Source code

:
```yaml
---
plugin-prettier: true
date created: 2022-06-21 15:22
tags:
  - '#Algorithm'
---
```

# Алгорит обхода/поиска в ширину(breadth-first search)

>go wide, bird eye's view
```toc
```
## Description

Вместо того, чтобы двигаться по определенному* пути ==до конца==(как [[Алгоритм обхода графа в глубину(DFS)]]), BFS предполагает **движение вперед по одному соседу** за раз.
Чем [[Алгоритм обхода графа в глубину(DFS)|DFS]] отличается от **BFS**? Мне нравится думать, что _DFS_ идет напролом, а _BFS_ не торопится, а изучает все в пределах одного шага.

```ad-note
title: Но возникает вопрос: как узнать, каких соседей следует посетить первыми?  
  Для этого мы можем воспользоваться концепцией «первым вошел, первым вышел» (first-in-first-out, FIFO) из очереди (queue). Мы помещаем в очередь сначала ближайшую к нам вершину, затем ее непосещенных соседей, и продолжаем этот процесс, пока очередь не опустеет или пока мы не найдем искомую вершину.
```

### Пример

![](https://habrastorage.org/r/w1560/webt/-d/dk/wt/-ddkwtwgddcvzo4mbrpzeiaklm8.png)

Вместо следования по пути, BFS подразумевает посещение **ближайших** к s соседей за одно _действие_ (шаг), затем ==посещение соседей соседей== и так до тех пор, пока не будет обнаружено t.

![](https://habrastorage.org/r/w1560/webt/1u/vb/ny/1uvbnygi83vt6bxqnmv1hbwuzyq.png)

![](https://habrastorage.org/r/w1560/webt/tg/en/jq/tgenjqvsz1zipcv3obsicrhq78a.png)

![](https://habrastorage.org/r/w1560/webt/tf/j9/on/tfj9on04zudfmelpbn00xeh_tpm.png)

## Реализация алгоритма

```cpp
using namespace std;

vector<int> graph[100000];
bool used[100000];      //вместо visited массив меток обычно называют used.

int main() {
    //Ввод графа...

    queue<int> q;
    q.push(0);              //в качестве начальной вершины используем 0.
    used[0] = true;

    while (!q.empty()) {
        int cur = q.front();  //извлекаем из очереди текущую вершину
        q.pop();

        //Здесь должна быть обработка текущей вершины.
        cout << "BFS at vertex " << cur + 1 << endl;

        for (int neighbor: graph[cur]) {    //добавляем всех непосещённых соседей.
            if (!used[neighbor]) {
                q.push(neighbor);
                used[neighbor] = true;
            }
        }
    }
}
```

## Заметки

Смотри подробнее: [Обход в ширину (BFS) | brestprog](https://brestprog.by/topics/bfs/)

▶ **YOUR GOAL**: The answer should consist only of the lines from the one with "Вместо того, чтобы" to the final line of the records above, retyped word for word.

▶ **SOLUTION FOR THIS EXERCISE**:
Вместо того, чтобы двигаться по определенному* пути ==до конца==(как [[Алгоритм обхода графа в глубину(DFS)]]), BFS предполагает **движение вперед по одному соседу** за раз.
Чем [[Алгоритм обхода графа в глубину(DFS)|DFS]] отличается от **BFS**? Мне нравится думать, что _DFS_ идет напролом, а _BFS_ не торопится, а изучает все в пределах одного шага.

```ad-note
title: Но возникает вопрос: как узнать, каких соседей следует посетить первыми?  
  Для этого мы можем воспользоваться концепцией «первым вошел, первым вышел» (first-in-first-out, FIFO) из очереди (queue). Мы помещаем в очередь сначала ближайшую к нам вершину, затем ее непосещенных соседей, и продолжаем этот процесс, пока очередь не опустеет или пока мы не найдем искомую вершину.
```

### Пример

![](https://habrastorage.org/r/w1560/webt/-d/dk/wt/-ddkwtwgddcvzo4mbrpzeiaklm8.png)

Вместо следования по пути, BFS подразумевает посещение **ближайших** к s соседей за одно _действие_ (шаг), затем ==посещение соседей соседей== и так до тех пор, пока не будет обнаружено t.

![](https://habrastorage.org/r/w1560/webt/1u/vb/ny/1uvbnygi83vt6bxqnmv1hbwuzyq.png)

![](https://habrastorage.org/r/w1560/webt/tg/en/jq/tgenjqvsz1zipcv3obsicrhq78a.png)

![](https://habrastorage.org/r/w1560/webt/tf/j9/on/tfj9on04zudfmelpbn00xeh_tpm.png)

## Реализация алгоритма

```cpp
using namespace std;

vector<int> graph[100000];
bool used[100000];      //вместо visited массив меток обычно называют used.

int main() {
    //Ввод графа...

    queue<int> q;
    q.push(0);              //в качестве начальной вершины используем 0.
    used[0] = true;

    while (!q.empty()) {
        int cur = q.front();  //извлекаем из очереди текущую вершину
        q.pop();

        //Здесь должна быть обработка текущей вершины.
        cout << "BFS at vertex " << cur + 1 << endl;

        for (int neighbor: graph[cur]) {    //добавляем всех непосещённых соседей.
            if (!used[neighbor]) {
                q.push(neighbor);
                used[neighbor] = true;
            }
        }
    }
}
```

## Заметки

Смотри подробнее: [Обход в ширину (BFS) | brestprog](https://brestprog.by/topics/bfs/)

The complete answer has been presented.